To address these issues, we are developing TCBench, the first platform and added-value benchmark dataset spanning 1980-Present for the data-driven prediction of tropical cyclones. Our user-friendly platform includes open preprocessing tools, evaluation protocols, visualization tools, and baseline prediction models to benefit the atmospheric science and AI communities.
In this presentation, we will showcase the importance of providing a flexible dataset and platform by focusing on recent breakthroughs in medium-range data-driven models, namely PanguWeather, Graphcast, and FourCastNet v2. These AI-driven models have proved to compare well with the outputs of deterministic models, and we evaluate their use for both TC track predictions and intensity predictions. We provide the outputs of these models within a framework that allows both members of the atmospheric and data science communities to effectively compare the use of these models with traditional, physics-based TC forecasts. Furthermore, we demonstrate how to post-process these outputs for TC track and intensity prediction using convolutional architectures.

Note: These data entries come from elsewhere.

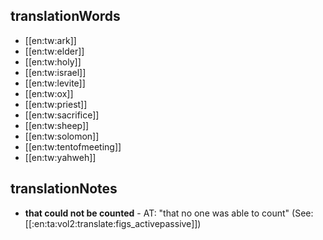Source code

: ## translationWords

* [[en:tw:ark]]
* [[en:tw:elder]]
* [[en:tw:holy]]
* [[en:tw:israel]]
* [[en:tw:levite]]
* [[en:tw:ox]]
* [[en:tw:priest]]
* [[en:tw:sacrifice]]
* [[en:tw:sheep]]
* [[en:tw:solomon]]
* [[en:tw:tentofmeeting]]
* [[en:tw:yahweh]]

## translationNotes

* **that could not be counted** - AT: "that no one was able to count" (See: [[:en:ta:vol2:translate:figs_activepassive]])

Still, we note that it is highly unlikely that advancements in the use of ML models for weather forecasting will be stalled at current implementations. This is especially relevant when considering that models are currently generally trained on ERA5, which is known to have a negative bias with relation to TC intensities. By creating the framework to add outputs from new models (both data-driven and otherwise) we hope to ensure that the community is able to compare the newest models with both the currently leading physics-based numerical weather prediction (NWP) and AI-driven models.
It is also important to compare outputs of models developed in research, as comparisons to well established baselines allow the community to measure the advantages and disadvantages of different models. The proper implementation of these remains a challenge that must often be addressed by researchers themselves. Instead, we aim to provide baselines models that can be run locally by researchers via TCBench, thereby promoting objective evaluations of model performance. Here, we showcase baselines models for the sequential prediction of TC intensity changes, including 1D convolutional neural networks, long-short term memory neural networks, and transformer-based architectures.
In conclusion, by emphasizing flexibility in data experimentation, we provide a data foundation that can easily be enhanced with advancements in TC research. The ultimate goals of this dataset and platform are to allow the research community to improve tropical cyclone forecasting accuracy, to increase the understanding of the physical processes that govern TC behavior, obtain more reliable TC future projections, and ultimately, to contribute to mitigation of TC impacts on local communities and society at large.